= Beginning of Section =

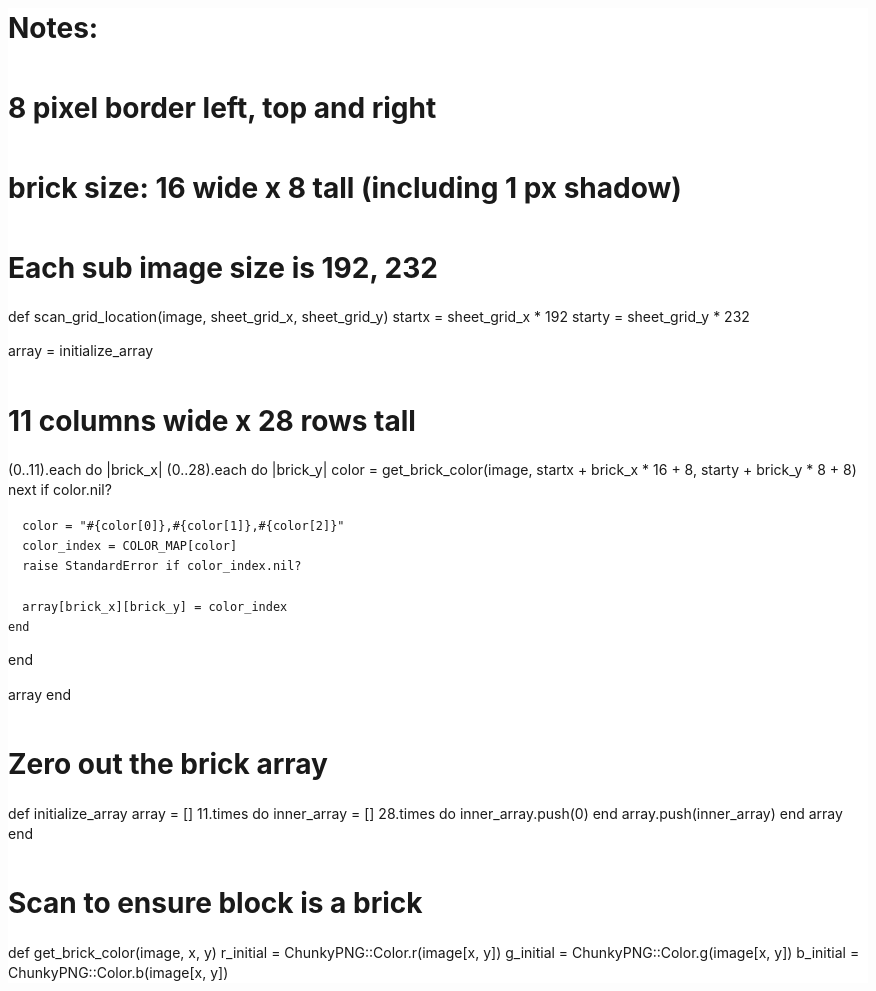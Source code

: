 # Notes:
# 8 pixel border left, top and right
# brick size: 16 wide x 8 tall (including 1 px shadow)
# Each sub image size is 192, 232
def scan_grid_location(image, sheet_grid_x, sheet_grid_y)
  startx = sheet_grid_x * 192
  starty = sheet_grid_y * 232

  array = initialize_array
  # 11 columns wide x 28 rows tall
  (0..11).each do |brick_x|
    (0..28).each do |brick_y|
      color = get_brick_color(image, startx + brick_x * 16 + 8, starty + brick_y * 8 + 8)
      next if color.nil?

      color = "#{color[0]},#{color[1]},#{color[2]}"
      color_index = COLOR_MAP[color]
      raise StandardError if color_index.nil?

      array[brick_x][brick_y] = color_index
    end
  end

  array
end

# Zero out the brick array
def initialize_array
  array = []
  11.times do
    inner_array = []
    28.times do
      inner_array.push(0)
    end
    array.push(inner_array)
  end
  array
end

# Scan to ensure block is a brick
def get_brick_color(image, x, y)
  r_initial = ChunkyPNG::Color.r(image[x, y])
  g_initial = ChunkyPNG::Color.g(image[x, y])
  b_initial = ChunkyPNG::Color.b(image[x, y])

= End of Section =

Work required: The answer should be the exact lines running from the line containing "array[brick_x][brick_y] = color_index" to the last line of the entries, with nothing else.

Result below:
      array[brick_x][brick_y] = color_index
    end
  end

  array
end

# Zero out the brick array
def initialize_array
  array = []
  11.times do
    inner_array = []
    28.times do
      inner_array.push(0)
    end
    array.push(inner_array)
  end
  array
end

# Scan to ensure block is a brick
def get_brick_color(image, x, y)
  r_initial = ChunkyPNG::Color.r(image[x, y])
  g_initial = ChunkyPNG::Color.g(image[x, y])
  b_initial = ChunkyPNG::Color.b(image[x, y])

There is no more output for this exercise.